A very popular, though simple design, is the parallel pattern. Starting from a point, the tiles are patterned parallel to each other with uniform stripes.
Shaped like a T, the row of bricks starting from the wall creates joints and links to each other. The aesthetic pattern produces a rustic ambiance that reminds of the far away and long ago amidst urban scenes. Rough finishing on ceramic with a faded surface sets the tone.
An irregular approach
Though it does appear complex, it’s different and inexpensive too. The tiles in abstract shapes are joined with mortar. The tiles with curving edges are fitted together. The design is called Prague in honor of the Brazilian designer, Renata Rubim.

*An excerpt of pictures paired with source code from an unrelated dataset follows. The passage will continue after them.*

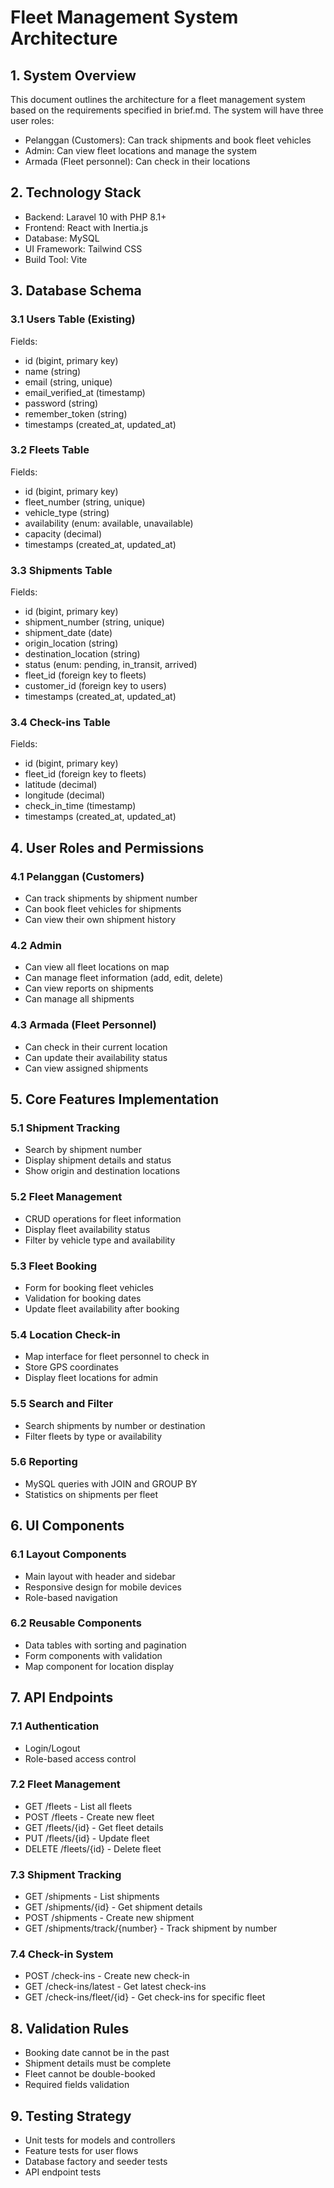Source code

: # Fleet Management System Architecture

## 1. System Overview

This document outlines the architecture for a fleet management system based on the requirements specified in brief.md. The system will have three user roles:

-   Pelanggan (Customers): Can track shipments and book fleet vehicles
-   Admin: Can view fleet locations and manage the system
-   Armada (Fleet personnel): Can check in their locations

## 2. Technology Stack

-   Backend: Laravel 10 with PHP 8.1+
-   Frontend: React with Inertia.js
-   Database: MySQL
-   UI Framework: Tailwind CSS
-   Build Tool: Vite

## 3. Database Schema

### 3.1 Users Table (Existing)

Fields:

-   id (bigint, primary key)
-   name (string)
-   email (string, unique)
-   email_verified_at (timestamp)
-   password (string)
-   remember_token (string)
-   timestamps (created_at, updated_at)

### 3.2 Fleets Table

Fields:

-   id (bigint, primary key)
-   fleet_number (string, unique)
-   vehicle_type (string)
-   availability (enum: available, unavailable)
-   capacity (decimal)
-   timestamps (created_at, updated_at)

### 3.3 Shipments Table

Fields:

-   id (bigint, primary key)
-   shipment_number (string, unique)
-   shipment_date (date)
-   origin_location (string)
-   destination_location (string)
-   status (enum: pending, in_transit, arrived)
-   fleet_id (foreign key to fleets)
-   customer_id (foreign key to users)
-   timestamps (created_at, updated_at)

### 3.4 Check-ins Table

Fields:

-   id (bigint, primary key)
-   fleet_id (foreign key to fleets)
-   latitude (decimal)
-   longitude (decimal)
-   check_in_time (timestamp)
-   timestamps (created_at, updated_at)

## 4. User Roles and Permissions

### 4.1 Pelanggan (Customers)

-   Can track shipments by shipment number
-   Can book fleet vehicles for shipments
-   Can view their own shipment history

### 4.2 Admin

-   Can view all fleet locations on map
-   Can manage fleet information (add, edit, delete)
-   Can view reports on shipments
-   Can manage all shipments

### 4.3 Armada (Fleet Personnel)

-   Can check in their current location
-   Can update their availability status
-   Can view assigned shipments

## 5. Core Features Implementation

### 5.1 Shipment Tracking

-   Search by shipment number
-   Display shipment details and status
-   Show origin and destination locations

### 5.2 Fleet Management

-   CRUD operations for fleet information
-   Display fleet availability status
-   Filter by vehicle type and availability

### 5.3 Fleet Booking

-   Form for booking fleet vehicles
-   Validation for booking dates
-   Update fleet availability after booking

### 5.4 Location Check-in

-   Map interface for fleet personnel to check in
-   Store GPS coordinates
-   Display fleet locations for admin

### 5.5 Search and Filter

-   Search shipments by number or destination
-   Filter fleets by type or availability

### 5.6 Reporting

-   MySQL queries with JOIN and GROUP BY
-   Statistics on shipments per fleet

## 6. UI Components

### 6.1 Layout Components

-   Main layout with header and sidebar
-   Responsive design for mobile devices
-   Role-based navigation

### 6.2 Reusable Components

-   Data tables with sorting and pagination
-   Form components with validation
-   Map component for location display

## 7. API Endpoints

### 7.1 Authentication

-   Login/Logout
-   Role-based access control

### 7.2 Fleet Management

-   GET /fleets - List all fleets
-   POST /fleets - Create new fleet
-   GET /fleets/{id} - Get fleet details
-   PUT /fleets/{id} - Update fleet
-   DELETE /fleets/{id} - Delete fleet

### 7.3 Shipment Tracking

-   GET /shipments - List shipments
-   GET /shipments/{id} - Get shipment details
-   POST /shipments - Create new shipment
-   GET /shipments/track/{number} - Track shipment by number

### 7.4 Check-in System

-   POST /check-ins - Create new check-in
-   GET /check-ins/latest - Get latest check-ins
-   GET /check-ins/fleet/{id} - Get check-ins for specific fleet

## 8. Validation Rules

-   Booking date cannot be in the past
-   Shipment details must be complete
-   Fleet cannot be double-booked
-   Required fields validation

## 9. Testing Strategy

-   Unit tests for models and controllers
-   Feature tests for user flows
-   Database factory and seeder tests
-   API endpoint tests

Contrast is the key with the use of two patterns of tiles that create two dissimilar sections. It often resembles a carpet pattern with dark and classic tiles for a striking effect.
The geometrical minimalist approach
Imagine a tiny, stylish kitchen floor. Wood imitation ceramic tiles are arranged in the herringbone V-shaped pattern. The wooden cabinets and counters blend in well. The herringbone is getting popular after long in a modern setting.
Get familiar with a bold and different approach. Many tile designs work together randomly. Do you find that interesting? The remaining variety of mosaics could work well together. Replacing the ones that crack up is no problem either. If the walls and furniture are of neutral shades, such a pattern would work.